Para aquellos, el Amor es
una actitud, una postura del corazón, que no cambia según el ‘objeto’; para
éstos, es un sentimiento, algo que me produce lo de fuera, y cambiará según qué
o quién sea: cariño, afecto, atracción o rechazo, desprecio, aversión.
Hay un experimento bastante
comprobado que demuestra que, cada 15 años más o menos, el cerebro elimina las
neuronas que no hemos usado en ese tiempo. Por eso, si no ejerces, entrenas,
usas las de una cualidad, te vas incapacitando para ella.
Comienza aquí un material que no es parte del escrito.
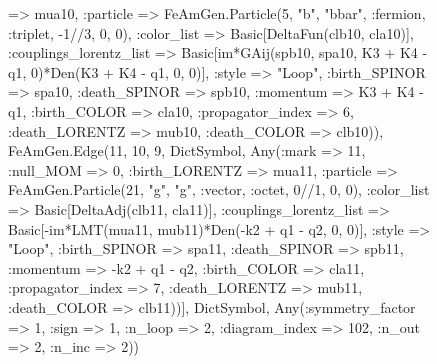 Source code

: \documentclass{revtex4}
\begin{document}
\begin{figure}[!htb]
\begin{center}
{=> mua10, :particle => FeAmGen.Particle(5, "b", "bbar", :fermion, :triplet, -1//3, 0, 0), :color_list => Basic[DeltaFun(clb10, cla10)], :couplings_lorentz_list => Basic[im*GAij(spb10, spa10, K3 + K4 - q1, 0)*Den(K3 + K4 - q1, 0, 0)], :style => "Loop", :birth_SPINOR => spa10, :death_SPINOR => spb10, :momentum => K3 + K4 - q1, :birth_COLOR => cla10, :propagator_index => 6, :death_LORENTZ => mub10, :death_COLOR => clb10)), FeAmGen.Edge(11, 10, 9, Dict{Symbol, Any}(:mark => 11, :null_MOM => 0, :birth_LORENTZ => mua11, :particle => FeAmGen.Particle(21, "g", "g", :vector, :octet, 0//1, 0, 0), :color_list => Basic[DeltaAdj(clb11, cla11)], :couplings_lorentz_list => Basic[-im*LMT(mua11, mub11)*Den(-k2 + q1 - q2, 0, 0)], :style => "Loop", :birth_SPINOR => spa11, :death_SPINOR => spb11, :momentum => -k2 + q1 - q2, :birth_COLOR => cla11, :propagator_index => 7, :death_LORENTZ => mub11, :death_COLOR => clb11))], Dict{Symbol, Any}(:symmetry_factor => 1, :sign => 1, :n_loop => 2, :diagram_index => 102, :n_out => 2, :n_inc => 2)) 
}
\end{center}
\end{figure}
\end{document}
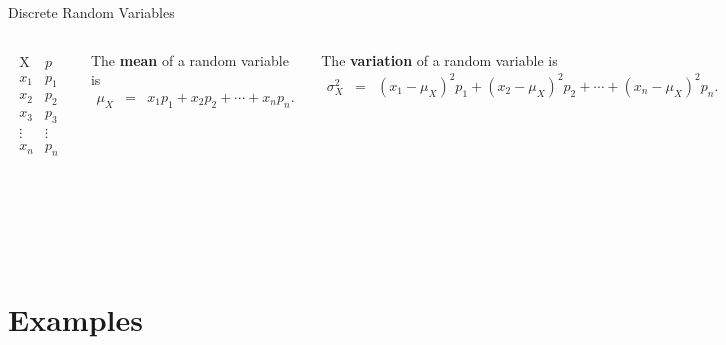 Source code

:\begin{frame}{Discrete Random Variables}

  \begin{columns}
    \begin{eqnarray*}
      \begin{array}{l|l}
        \mathrm{X} & p \\ \hline
        x_1 & p_1 \\
        x_2 & p_2 \\
        x_3 & p_3 \\
        \vdots & \vdots \\
        x_n & p_n
      \end{array}
    \end{eqnarray*}
    \vfill

    {
      \begin{definition}
        The \textbf{mean} of a random variable is
        \begin{eqnarray*}
          \mu_X & = & x_1 p_1 + x_2 p_2 + \cdots + x_n p_n.
        \end{eqnarray*}
      \end{definition}
    }

    {
      \begin{definition}
        The \textbf{variation} of a random variable is
        \begin{eqnarray*}
          \sigma^2_X & = & (x_1-\mu_X)^2 p_1 + (x_2-\mu_X)^2 p_2 + \cdots + (x_n-\mu_X)^2 p_n.
        \end{eqnarray*}
      \end{definition}
    }

    {
      \begin{definition}
        The \textbf{standard deviation} of a random variable is the
        square root of the variance.
      \end{definition}
    }

    
  \end{columns}
  
\end{frame}


\section{Examples}

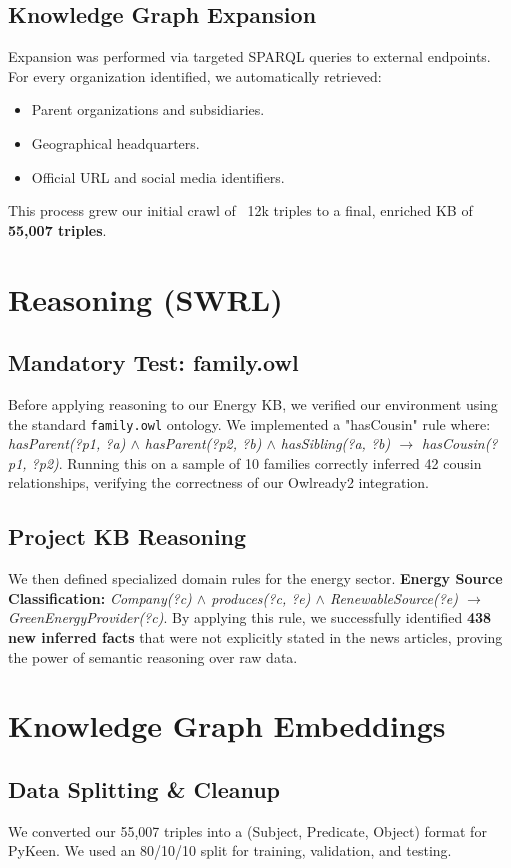 \documentclass[11pt,a4paper]{article}
\begin{document}
\subsection{Knowledge Graph Expansion}
Expansion was performed via targeted SPARQL queries to external endpoints. For every organization identified, we automatically retrieved:
\begin{itemize}
    \item Parent organizations and subsidiaries.
    \item Geographical headquarters.
    \item Official URL and social media identifiers.
\end{itemize}
This process grew our initial crawl of ~12k triples to a final, enriched KB of \textbf{55,007 triples}.

\section{Reasoning (SWRL)}
\subsection{Mandatory Test: family.owl}
Before applying reasoning to our Energy KB, we verified our environment using the standard \texttt{family.owl} ontology. We implemented a "hasCousin" rule where:
\textit{hasParent(?p1, ?a) $\wedge$ hasParent(?p2, ?b) $\wedge$ hasSibling(?a, ?b) $\rightarrow$ hasCousin(?p1, ?p2)}.
Running this on a sample of 10 families correctly inferred 42 cousin relationships, verifying the correctness of our Owlready2 integration.

\subsection{Project KB Reasoning}
We then defined specialized domain rules for the energy sector.
\textbf{Energy Source Classification:} \textit{Company(?c) $\wedge$ produces(?c, ?e) $\wedge$ RenewableSource(?e) $\rightarrow$ GreenEnergyProvider(?c)}.
By applying this rule, we successfully identified \textbf{438 new inferred facts} that were not explicitly stated in the news articles, proving the power of semantic reasoning over raw data.

\section{Knowledge Graph Embeddings}
\subsection{Data Splitting \& Cleanup}
We converted our 55,007 triples into a (Subject, Predicate, Object) format for PyKeen. We used an 80/10/10 split for training, validation, and testing.
\end{document}
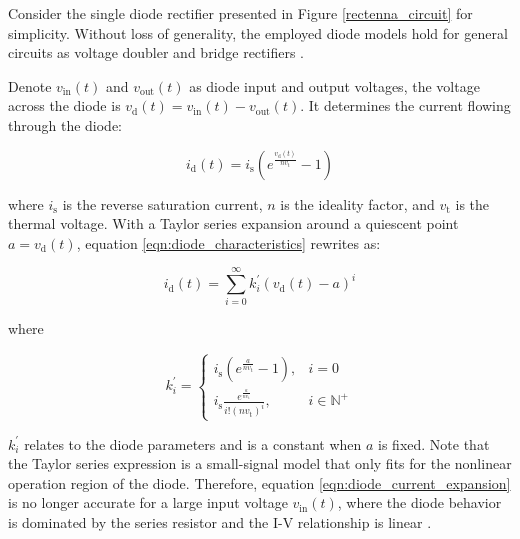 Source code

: Consider the single diode rectifier presented in Figure \ref{rectenna_circuit} for simplicity. Without loss of generality, the employed diode models hold for general circuits as voltage doubler and bridge rectifiers \cite{Clerckx2017}.

Denote ${v_{{\text{in}}}}(t)$ and ${v_{{\text{out}}}}(t)$ as diode input and output voltages, the voltage across the diode is ${v_{\text{d}}}(t) = {v_{{\text{in}}}}(t) - {v_{{\text{out}}}}(t)$. It determines the current flowing through the diode:

\begin{equation}\label{eqn:diode_characteristics}
  {i_{\text{d}}}(t) = {i_{\text{s}}}\left( {{e^{\frac{{{v_{\text{d}}}(t)}}{{n{v_{\text{t}}}}}}} - 1} \right)
\end{equation}

where ${i_{\text{s}}}$ is the reverse saturation current, $n$ is the ideality factor, and ${{v_{\text{t}}}}$ is the thermal voltage. With a Taylor series expansion around a quiescent point $a = {v_{\text{d}}}(t)$, equation \ref{eqn:diode_characteristics} rewrites as:

\begin{equation}\label{eqn:diode_current_expansion}
  {i_{\text{d}}}(t) = \sum\limits_{i = 0}^\infty  {k_i^\prime } {\left( {{v_{\text{d}}}(t) - a} \right)^i}
\end{equation}

where

\begin{equation}\label{eqn:diode_k_prime}
  k_i^\prime  = \left\{ {
  \begin{array}{*{20}{c}}
    {{i_{\text{s}}}\left( {{e^{\frac{a}{{n{v_{\text{t}}}}}}} - 1} \right),}&{i = 0} \\
    {{i_{\text{s}}}\frac{{{e^{\frac{a}{{n{v_{\text{t}}}}}}}}}{{i!{{\left( {n{v_{\text{t}}}} \right)}^i}}},}&{i \in {\mathbb{N}^ + }}
  \end{array}} \right.
\end{equation}


$k_i^\prime $ relates to the diode parameters and is a constant when $a$ is fixed. Note that the Taylor series expression is a small-signal model that only fits for the nonlinear operation region of the diode. Therefore, equation \ref{eqn:diode_current_expansion} is no longer accurate for a large input voltage ${v_{{\text{in}}}}(t)$, where the diode behavior is dominated by the series resistor and the I-V relationship is linear \cite{Boaventura2013}.

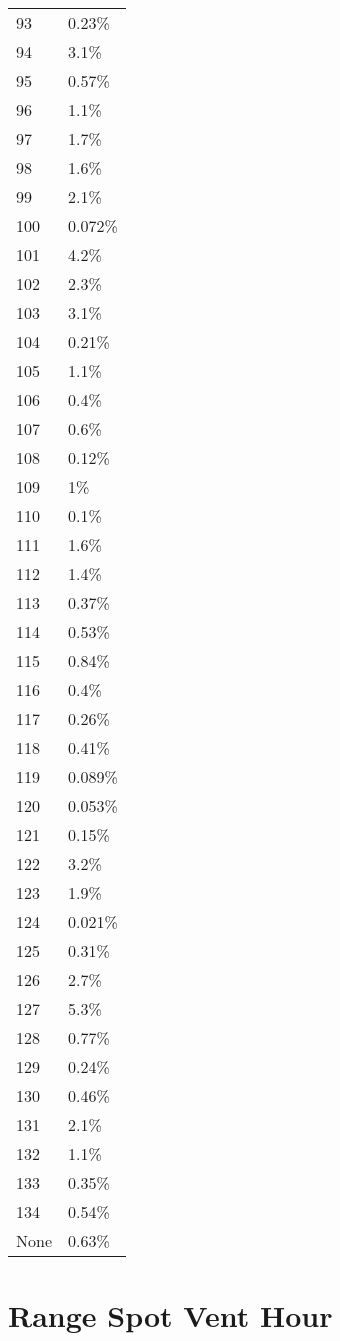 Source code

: \begin{longtable}[]{@{}ll@{}}
93 & 0.23\% \\
94 & 3.1\% \\
95 & 0.57\% \\
96 & 1.1\% \\
97 & 1.7\% \\
98 & 1.6\% \\
99 & 2.1\% \\
100 & 0.072\% \\
101 & 4.2\% \\
102 & 2.3\% \\
103 & 3.1\% \\
104 & 0.21\% \\
105 & 1.1\% \\
106 & 0.4\% \\
107 & 0.6\% \\
108 & 0.12\% \\
109 & 1\% \\
110 & 0.1\% \\
111 & 1.6\% \\
112 & 1.4\% \\
113 & 0.37\% \\
114 & 0.53\% \\
115 & 0.84\% \\
116 & 0.4\% \\
117 & 0.26\% \\
118 & 0.41\% \\
119 & 0.089\% \\
120 & 0.053\% \\
121 & 0.15\% \\
122 & 3.2\% \\
123 & 1.9\% \\
124 & 0.021\% \\
125 & 0.31\% \\
126 & 2.7\% \\
127 & 5.3\% \\
128 & 0.77\% \\
129 & 0.24\% \\
130 & 0.46\% \\
131 & 2.1\% \\
132 & 1.1\% \\
133 & 0.35\% \\
134 & 0.54\% \\
None & 0.63\% \\
\end{longtable}


\section{Range Spot Vent Hour}\label{range_spot_vent_hour}

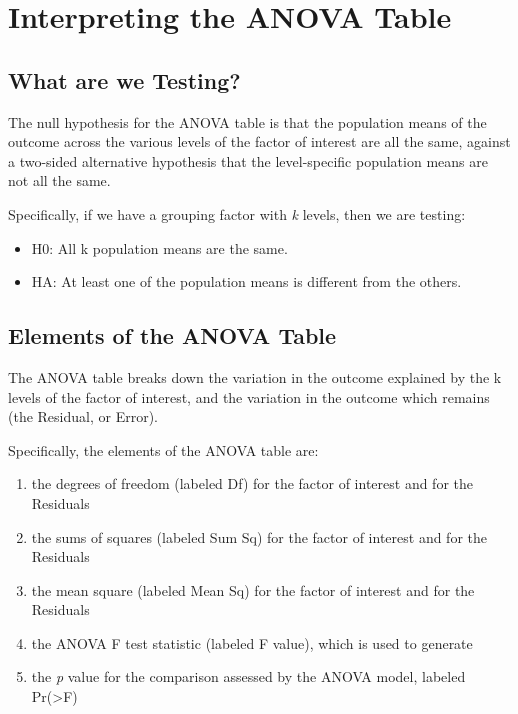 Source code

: \documentclass[
]{book}
\providecommand{\tightlist}{%
  \setlength{\itemsep}{0pt}\setlength{\parskip}{0pt}}
\begin{document}
\hypertarget{interpreting-the-anova-table}{%
\section{Interpreting the ANOVA Table}\label{interpreting-the-anova-table}}

\hypertarget{what-are-we-testing}{%
\subsection{What are we Testing?}\label{what-are-we-testing}}

The null hypothesis for the ANOVA table is that the population means of the outcome across the various levels of the factor of interest are all the same, against a two-sided alternative hypothesis that the level-specific population means are not all the same.

Specifically, if we have a grouping factor with \emph{k} levels, then we are testing:

\begin{itemize}
\tightlist
\item
  H0: All k population means are the same.
\item
  HA: At least one of the population means is different from the others.
\end{itemize}

\hypertarget{elements-of-the-anova-table}{%
\subsection{Elements of the ANOVA Table}\label{elements-of-the-anova-table}}

The ANOVA table breaks down the variation in the outcome explained by the k levels of the factor of interest, and the variation in the outcome which remains (the Residual, or Error).

Specifically, the elements of the ANOVA table are:

\begin{enumerate}
\def\labelenumi{\arabic{enumi}.}
\tightlist
\item
  the degrees of freedom (labeled Df) for the factor of interest and for the Residuals
\item
  the sums of squares (labeled Sum Sq) for the factor of interest and for the Residuals
\item
  the mean square (labeled Mean Sq) for the factor of interest and for the Residuals
\item
  the ANOVA F test statistic (labeled F value), which is used to generate
\item
  the \emph{p} value for the comparison assessed by the ANOVA model, labeled Pr(\textgreater F)
\end{enumerate}
\end{document}
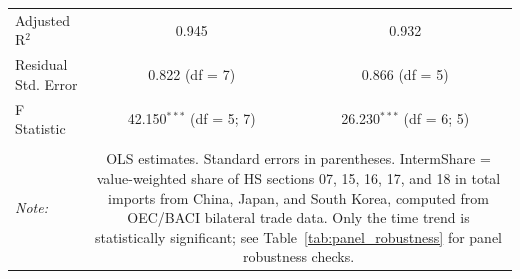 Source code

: \begin{table}[!htbp]
\begin{tabular}{@{\extracolsep{5pt}}lcc}
Adjusted R$^{2}$ & 0.945 & 0.932 \\ 
Residual Std. Error & 0.822 (df = 7) & 0.866 (df = 5) \\ 
F Statistic & 42.150$^{***}$ (df = 5; 7) & 26.230$^{***}$ (df = 6; 5) \\ 
\hline 
\hline \\[-1.8ex] 
\textit{Note:}  & \multicolumn{2}{p{0.72\textwidth}}{OLS estimates. Standard errors in parentheses. IntermShare = value-weighted share of HS sections 07, 15, 16, 17, and 18 in total imports from China, Japan, and South Korea, computed from OEC/BACI bilateral trade data. Only the time trend is statistically significant; see Table~\ref{tab:panel_robustness} for panel robustness checks.} \\ 
\end{tabular} 
\end{table} 
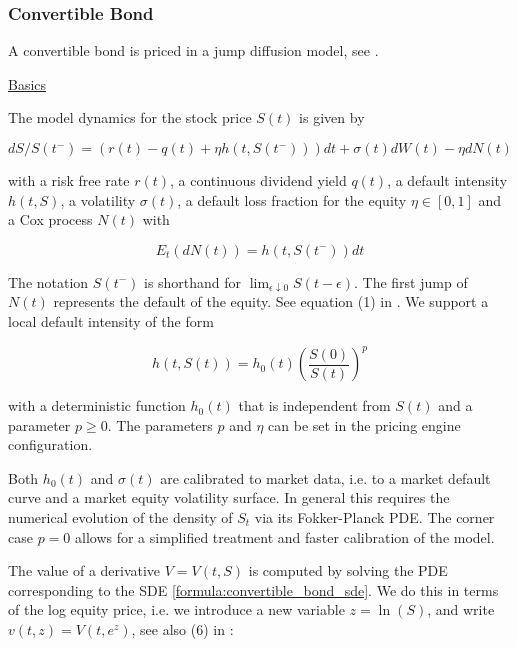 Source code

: \subsubsection{Convertible Bond}
\label{pricing::convertible_bond}

A convertible bond is priced in a jump diffusion model, see \cite{Andersen_Buffum_2002}.

\underline{Basics}

The model dynamics for the stock price $S(t)$ is given by

\begin{equation}\label{formula:convertible_bond_sde}
  dS / S(t^-) = (r(t) - q(t) + \eta h(t, S(t^-))) dt + \sigma(t) dW(t) - \eta dN(t)
\end{equation}

with a risk free rate $r(t)$, a continuous dividend yield $q(t)$, a default intensity $h(t,S)$, a volatility
$\sigma(t)$, a default loss fraction for the equity $\eta \in [0,1]$ and a Cox process $N(t)$ with

\begin{equation}
  E_t(dN(t)) = h(t,S(t^-)) dt
\end{equation}

The notation $S(t^-)$ is shorthand for $\lim_{\epsilon\downarrow 0} S(t-\epsilon)$. The first jump of $N(t)$ represents
the default of the equity. See equation (1) in \cite{Andersen_Buffum_2002}. We support a local default intensity of the
form

\begin{equation}
h(t,S(t)) = h_0(t) \left( \frac{S(0)}{S(t)} \right)^p
\end{equation}

with a deterministic function $h_0(t)$ that is independent from $S(t)$ and a parameter $p \geq 0$. The parameters $p$
and $\eta$ can be set in the pricing engine configuration.

Both $h_0(t)$ and $\sigma(t)$ are calibrated to market data, i.e. to a market default curve and a market equity
volatility surface. In general this requires the numerical evolution of the density of $S_t$ via its Fokker-Planck PDE.
The corner case $p=0$ allows for a simplified treatment and faster calibration of the model.

The value of a derivative $V = V(t,S)$ is computed by solving the PDE corresponding to the SDE
\ref{formula:convertible_bond_sde}. We do this in terms of the log equity price, i.e. we introduce a new variable
$z = \ln(S)$, and write $v(t,z) = V(t,e^z)$, see also (6) in \cite{Andersen_Buffum_2002}:

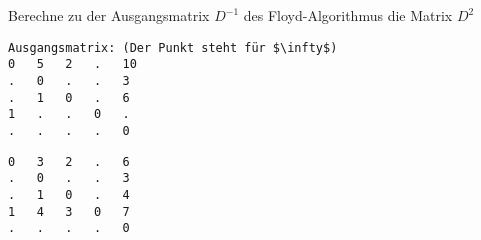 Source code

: ﻿\question[6]
Berechne zu der Ausgangsmatrix $D^{-1}$ des Floyd-Algorithmus
die Matrix $D^2$
\begin{lstlisting}
Ausgangsmatrix: (Der Punkt steht für $\infty$)
0   5   2   .   10
.   0   .   .   3
.   1   0   .   6
1   .   .   0   .
.   .   .   .   0
\end{lstlisting}

\begin{solutionbox}{6cm}
\begin{lstlisting}
0   3   2   .   6
.   0   .   .   3
.   1   0   .   4
1   4   3   0   7
.   .   .   .   0
\end{lstlisting}
\end{solutionbox}
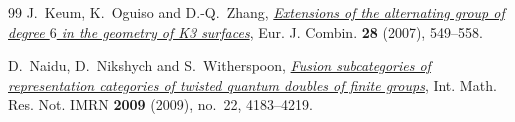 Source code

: \documentclass[11pt]{amsart}
\numberwithin{equation}{section}
\theoremstyle{definition}
\theoremstyle{plain}
\begin{document}
\begin{thebibliography}{99}
J.~Keum, K.~Oguiso and D.-Q.~Zhang,
\href{https://arxiv.org/abs/math/0408105}{\emph{Extensions of the alternating group of degree $6$ in the geometry of K3 surfaces}},
Eur. J. Combin. \textbf{28} (2007), 549--558.

D.~Naidu, D.~Nikshych and S.~Witherspoon,
\href{https://doi.org/10.1093/imrn/rnp084}{\emph{Fusion subcategories of representation categories of twisted quantum doubles of finite groups}},
Int. Math. Res. Not. IMRN \textbf{2009} (2009), no.~22, 4183--4219.
\end{thebibliography}
\end{document}
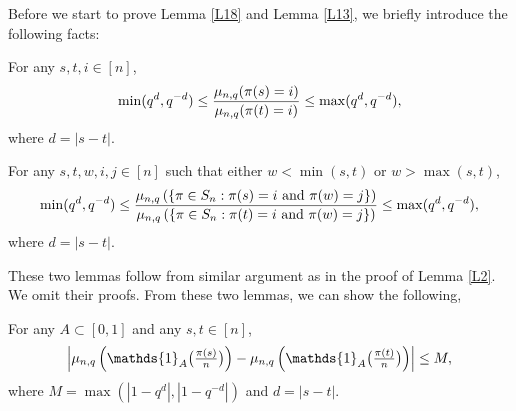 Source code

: 


Before we start to prove Lemma \ref{L18} and Lemma \ref{L13}, we briefly introduce the following facts:
\begin{lemma}\label{L14}
For any $s, t, i \in [n]$,
\[
\min( q^d, q^{-d}) \le \frac{\mu_{n, q}(\pi(s)=i)}{\mu_{n, q}(\pi(t)=i)}\le \max( q^d, q^{-d}),
\]
where $d = |s-t|$.
\end{lemma}
\begin{lemma}\label{L15}
For any $s, t, w, i, j \in [n]$ such that either $w < \min{(s, t)}$ or $w > \max{(s, t)}$,
\[
\min( q^d, q^{-d}) \le \frac{ \mu_{n, q} \left( \{ \pi \in S_n : \pi(s)= i \text{ and } \pi(w) = j \}\right) }
    {\mu_{n, q} \left( \{ \pi \in S_n : \pi(t)= i \text{ and } \pi(w) = j \}\right) } \le \max( q^d, q^{-d}),
\]
where $d = |s-t|$.
\end{lemma}

These two lemmas follow from similar argument as in the proof of Lemma \ref{L2}. We omit their proofs. From these two lemmas, we can show the following,
\begin{lemma}\label{L16}
For any $A \subset [0, 1]$ and any $s, t \in [n]$,
\[
\textstyle\left|\m \left( \mathds{1}_A \big(\frac{\pi(s)}{n} \big) \right) -
     \m \left( \mathds{1}_A \big(\frac{\pi(t)}{n} \big)\right)\right| \le M,
\]
where $M = \max{(|1-q^d|, |1 - q^{-d}|)}$ and $d = |s-t|$.
\end{lemma}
Todos conocemos personas
que son incapaces de disfrutar una buena música, una buena poesía, una buena conversación.
Ya lo decía hace muchos siglos el profeta Ezequiel, y luego lo repetía con más fuerza
el mismo Jesús: “Ojos tienen y no ven; tienen
oídos y no oyen”, Ezequiel 12, 2.
Acabo con un cuento del
genial jesuita Tony de Mello, que titula “El
montón de piedras”: Un pescador va de madrugada hacia el río. Aún noche cerrada.
Quiere aprovechar la mañanada. Se sienta con todos sus aparejos cerca de la orilla.
Hasta que se empieza a ver, se entretiene lanzando pequeñas piedrecitas, de un
montón que encuentra a su lado. Escucha el sonido del contacto de las piedras
con el agua, y va haciendo cálculos del caudal, la distancia, la fuerza. Cuando
comienza a ver, descubre que las piedras del montón, ya mediado, ¡son valiosos diamantes!
Aquí acaba el cuento. El
final puede depender de ti. ¿Tú qué harías? ¿Desesperarte por haber perdido
medio montón? ¿Alegrarte –pasado el susto y decepción primera–, celebrar y
sacar jugo al medio montón –tesoro inmenso– que te queda?
“Hoy es el primer día del resto de tu vida”, Shakespeare; tú puedes caminar en la dirección que
prefieras: puedes hacer de tu vida lo que te parezca; puedes caminar en la
dimensión y dirección que quieras. Puedes sobrevivir, vegetar, pasar por la
vida sin pena ni gloria; y puedes vivir a tope, estar satisfecho de ti, ser genial,
‘especial’, humano, divino.
¿Quieres venir ya al cielo?
¡Pues, anda! Pero no vengas solo. ¡Convence a alguien majete, que te acompañe!